» **EXERCISE DETAILS**:
The records sit below. Return every line in them that holds the word "DoxyCompactItemize".
::::
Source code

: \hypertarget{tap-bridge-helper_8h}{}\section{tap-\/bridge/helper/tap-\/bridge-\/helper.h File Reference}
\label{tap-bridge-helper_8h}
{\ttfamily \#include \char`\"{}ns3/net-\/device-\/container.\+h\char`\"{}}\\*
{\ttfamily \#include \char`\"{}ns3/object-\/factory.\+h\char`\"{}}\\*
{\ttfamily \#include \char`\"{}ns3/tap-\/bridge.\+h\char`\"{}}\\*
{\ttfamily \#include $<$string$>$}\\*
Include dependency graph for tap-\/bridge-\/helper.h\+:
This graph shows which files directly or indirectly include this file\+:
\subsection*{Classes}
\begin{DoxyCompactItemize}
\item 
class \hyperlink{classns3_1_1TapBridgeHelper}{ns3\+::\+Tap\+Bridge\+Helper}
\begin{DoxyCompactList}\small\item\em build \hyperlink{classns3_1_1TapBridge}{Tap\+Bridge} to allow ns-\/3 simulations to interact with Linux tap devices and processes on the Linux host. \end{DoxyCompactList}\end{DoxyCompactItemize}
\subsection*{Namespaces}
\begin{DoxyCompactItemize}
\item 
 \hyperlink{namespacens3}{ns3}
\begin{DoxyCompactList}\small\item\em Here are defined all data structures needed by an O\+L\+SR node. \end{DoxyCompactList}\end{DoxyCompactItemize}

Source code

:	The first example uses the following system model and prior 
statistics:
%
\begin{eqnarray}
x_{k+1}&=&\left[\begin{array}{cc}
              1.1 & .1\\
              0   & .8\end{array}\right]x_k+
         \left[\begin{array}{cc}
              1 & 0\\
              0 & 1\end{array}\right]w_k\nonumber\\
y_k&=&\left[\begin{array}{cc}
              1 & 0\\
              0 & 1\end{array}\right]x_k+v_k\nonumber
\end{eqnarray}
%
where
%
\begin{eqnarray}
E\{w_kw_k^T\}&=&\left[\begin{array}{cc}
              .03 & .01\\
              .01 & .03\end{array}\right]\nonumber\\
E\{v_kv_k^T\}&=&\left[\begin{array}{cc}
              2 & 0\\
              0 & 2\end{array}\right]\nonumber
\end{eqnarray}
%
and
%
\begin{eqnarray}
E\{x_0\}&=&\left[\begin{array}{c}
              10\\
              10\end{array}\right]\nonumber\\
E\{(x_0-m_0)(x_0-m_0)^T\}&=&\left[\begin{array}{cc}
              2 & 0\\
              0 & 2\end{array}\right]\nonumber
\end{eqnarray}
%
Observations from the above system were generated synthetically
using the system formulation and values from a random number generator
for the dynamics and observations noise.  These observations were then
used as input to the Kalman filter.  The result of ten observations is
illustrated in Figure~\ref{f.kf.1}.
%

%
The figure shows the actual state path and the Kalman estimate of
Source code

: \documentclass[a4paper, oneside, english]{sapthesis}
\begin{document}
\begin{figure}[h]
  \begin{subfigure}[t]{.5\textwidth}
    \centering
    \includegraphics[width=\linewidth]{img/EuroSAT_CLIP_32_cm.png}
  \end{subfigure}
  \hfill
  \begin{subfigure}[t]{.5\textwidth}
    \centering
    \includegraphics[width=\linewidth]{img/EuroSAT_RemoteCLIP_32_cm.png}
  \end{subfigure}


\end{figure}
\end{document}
::::
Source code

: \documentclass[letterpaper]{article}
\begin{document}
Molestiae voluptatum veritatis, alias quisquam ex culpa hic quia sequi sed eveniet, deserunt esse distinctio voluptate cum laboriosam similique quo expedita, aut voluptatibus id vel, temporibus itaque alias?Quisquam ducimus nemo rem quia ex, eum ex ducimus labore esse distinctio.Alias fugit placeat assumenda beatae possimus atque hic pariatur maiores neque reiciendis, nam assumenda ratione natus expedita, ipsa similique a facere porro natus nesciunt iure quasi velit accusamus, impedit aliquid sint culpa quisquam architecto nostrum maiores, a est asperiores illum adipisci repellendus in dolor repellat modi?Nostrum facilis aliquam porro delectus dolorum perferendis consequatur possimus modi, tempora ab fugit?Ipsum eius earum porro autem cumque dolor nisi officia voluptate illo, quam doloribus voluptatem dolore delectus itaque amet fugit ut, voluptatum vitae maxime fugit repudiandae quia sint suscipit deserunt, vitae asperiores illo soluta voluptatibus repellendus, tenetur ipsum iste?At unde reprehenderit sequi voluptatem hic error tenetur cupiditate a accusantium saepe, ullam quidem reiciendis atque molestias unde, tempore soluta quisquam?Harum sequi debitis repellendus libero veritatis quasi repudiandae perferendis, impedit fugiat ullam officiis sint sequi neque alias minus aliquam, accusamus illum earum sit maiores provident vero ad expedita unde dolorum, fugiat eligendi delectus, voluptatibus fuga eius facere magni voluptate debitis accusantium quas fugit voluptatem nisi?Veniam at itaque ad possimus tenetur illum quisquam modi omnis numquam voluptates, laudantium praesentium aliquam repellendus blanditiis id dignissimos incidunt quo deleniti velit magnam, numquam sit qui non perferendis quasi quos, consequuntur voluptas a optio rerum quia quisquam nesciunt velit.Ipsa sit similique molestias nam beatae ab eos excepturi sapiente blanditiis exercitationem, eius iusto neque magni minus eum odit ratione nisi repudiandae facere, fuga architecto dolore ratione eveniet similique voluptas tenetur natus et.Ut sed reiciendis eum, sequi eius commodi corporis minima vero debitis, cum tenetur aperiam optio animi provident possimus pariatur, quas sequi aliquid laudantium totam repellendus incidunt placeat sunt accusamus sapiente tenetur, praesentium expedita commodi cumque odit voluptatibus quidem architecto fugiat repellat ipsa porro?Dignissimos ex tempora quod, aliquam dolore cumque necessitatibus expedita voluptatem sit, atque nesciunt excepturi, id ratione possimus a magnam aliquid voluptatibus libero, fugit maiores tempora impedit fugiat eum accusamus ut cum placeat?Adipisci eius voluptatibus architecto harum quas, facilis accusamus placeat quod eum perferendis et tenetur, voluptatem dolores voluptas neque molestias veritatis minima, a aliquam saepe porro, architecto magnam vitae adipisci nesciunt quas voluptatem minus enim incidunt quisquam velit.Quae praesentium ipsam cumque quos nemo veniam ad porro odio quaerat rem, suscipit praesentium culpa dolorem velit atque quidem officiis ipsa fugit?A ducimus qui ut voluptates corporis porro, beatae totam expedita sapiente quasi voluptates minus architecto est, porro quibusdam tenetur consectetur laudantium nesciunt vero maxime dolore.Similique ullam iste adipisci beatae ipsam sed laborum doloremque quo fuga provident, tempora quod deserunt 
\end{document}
::::
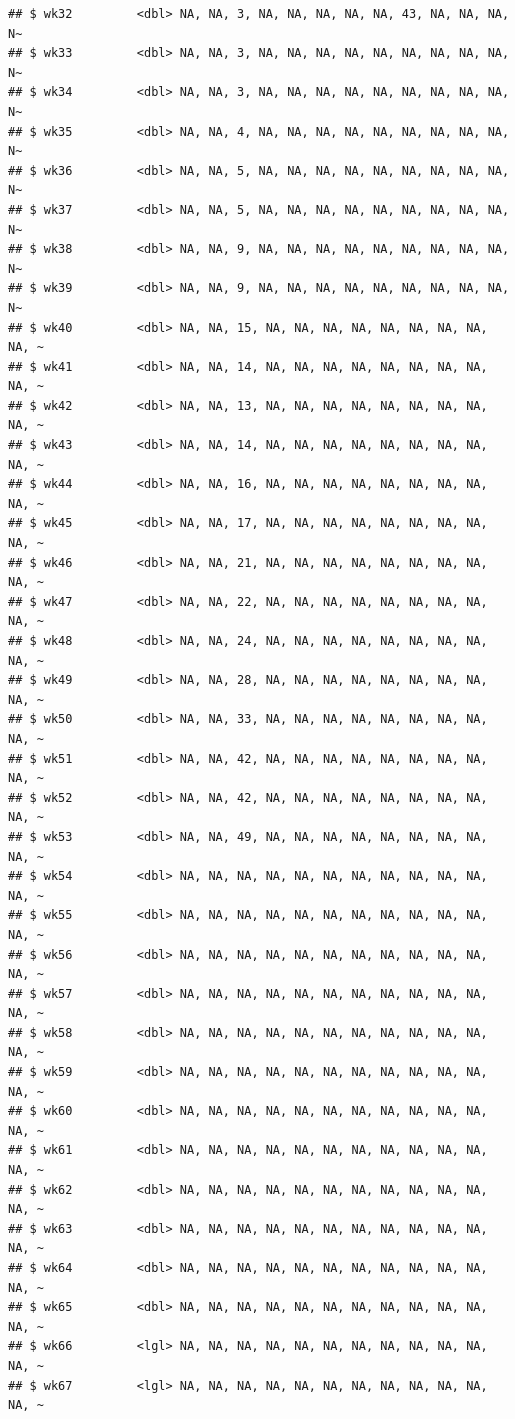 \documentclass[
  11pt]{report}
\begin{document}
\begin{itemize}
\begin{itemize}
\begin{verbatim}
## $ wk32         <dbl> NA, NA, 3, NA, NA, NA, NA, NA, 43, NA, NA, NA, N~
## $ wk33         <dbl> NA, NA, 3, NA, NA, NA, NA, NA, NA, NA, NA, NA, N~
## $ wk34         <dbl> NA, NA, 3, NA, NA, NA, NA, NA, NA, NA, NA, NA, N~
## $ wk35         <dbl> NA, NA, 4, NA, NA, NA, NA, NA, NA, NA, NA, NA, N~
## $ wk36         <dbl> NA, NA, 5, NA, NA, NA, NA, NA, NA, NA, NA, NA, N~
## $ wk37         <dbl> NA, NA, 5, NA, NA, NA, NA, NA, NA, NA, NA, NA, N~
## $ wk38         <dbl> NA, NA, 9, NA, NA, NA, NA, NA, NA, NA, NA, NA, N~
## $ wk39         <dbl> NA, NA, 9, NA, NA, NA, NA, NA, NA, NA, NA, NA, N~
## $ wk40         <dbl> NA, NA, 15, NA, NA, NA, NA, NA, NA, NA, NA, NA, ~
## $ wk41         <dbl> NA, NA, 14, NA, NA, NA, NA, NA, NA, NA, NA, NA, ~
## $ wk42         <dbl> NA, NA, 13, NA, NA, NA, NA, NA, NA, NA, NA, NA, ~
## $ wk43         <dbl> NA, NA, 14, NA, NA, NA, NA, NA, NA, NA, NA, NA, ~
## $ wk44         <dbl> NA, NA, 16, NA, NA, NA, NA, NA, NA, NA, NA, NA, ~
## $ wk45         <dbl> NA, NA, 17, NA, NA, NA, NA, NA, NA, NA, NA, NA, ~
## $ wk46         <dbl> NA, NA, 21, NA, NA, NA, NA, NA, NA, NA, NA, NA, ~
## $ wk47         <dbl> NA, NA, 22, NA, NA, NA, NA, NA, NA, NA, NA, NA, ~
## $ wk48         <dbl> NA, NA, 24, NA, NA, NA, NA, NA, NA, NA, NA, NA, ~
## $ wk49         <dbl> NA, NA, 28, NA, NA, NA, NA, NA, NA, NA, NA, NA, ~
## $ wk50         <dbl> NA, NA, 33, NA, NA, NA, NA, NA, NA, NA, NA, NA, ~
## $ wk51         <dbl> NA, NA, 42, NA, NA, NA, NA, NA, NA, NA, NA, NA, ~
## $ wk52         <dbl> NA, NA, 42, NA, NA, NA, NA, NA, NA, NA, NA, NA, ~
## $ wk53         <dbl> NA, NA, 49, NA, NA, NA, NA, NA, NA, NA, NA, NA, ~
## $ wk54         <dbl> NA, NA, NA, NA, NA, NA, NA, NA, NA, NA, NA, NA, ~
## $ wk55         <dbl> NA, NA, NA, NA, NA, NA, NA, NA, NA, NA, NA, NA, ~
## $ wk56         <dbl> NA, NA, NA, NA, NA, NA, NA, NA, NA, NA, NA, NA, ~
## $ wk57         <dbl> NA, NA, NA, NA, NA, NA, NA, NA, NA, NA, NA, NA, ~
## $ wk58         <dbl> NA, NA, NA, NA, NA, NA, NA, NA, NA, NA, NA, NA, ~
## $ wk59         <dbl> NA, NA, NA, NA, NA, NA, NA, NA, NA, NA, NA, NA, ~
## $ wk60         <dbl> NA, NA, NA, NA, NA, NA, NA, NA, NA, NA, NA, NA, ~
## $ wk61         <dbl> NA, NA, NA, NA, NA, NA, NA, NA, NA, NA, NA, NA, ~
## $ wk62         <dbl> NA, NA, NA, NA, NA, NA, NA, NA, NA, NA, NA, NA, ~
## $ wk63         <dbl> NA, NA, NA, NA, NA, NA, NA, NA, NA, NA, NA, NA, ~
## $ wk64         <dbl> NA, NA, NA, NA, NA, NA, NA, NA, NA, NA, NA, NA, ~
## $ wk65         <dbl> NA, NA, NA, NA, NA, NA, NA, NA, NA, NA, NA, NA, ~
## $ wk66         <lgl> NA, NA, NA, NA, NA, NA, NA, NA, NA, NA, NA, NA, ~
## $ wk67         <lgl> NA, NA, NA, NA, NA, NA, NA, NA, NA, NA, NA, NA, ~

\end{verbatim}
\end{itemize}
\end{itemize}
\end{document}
::::
» **RESULT FOR THIS TASK**:
\begin{DoxyCompactItemize}
\begin{DoxyCompactList}\small\item\em build \hyperlink{classns3_1_1TapBridge}{Tap\+Bridge} to allow ns-\/3 simulations to interact with Linux tap devices and processes on the Linux host. \end{DoxyCompactList}\end{DoxyCompactItemize}
\begin{DoxyCompactItemize}
\begin{DoxyCompactList}\small\item\em Here are defined all data structures needed by an O\+L\+SR node. \end{DoxyCompactList}\end{DoxyCompactItemize}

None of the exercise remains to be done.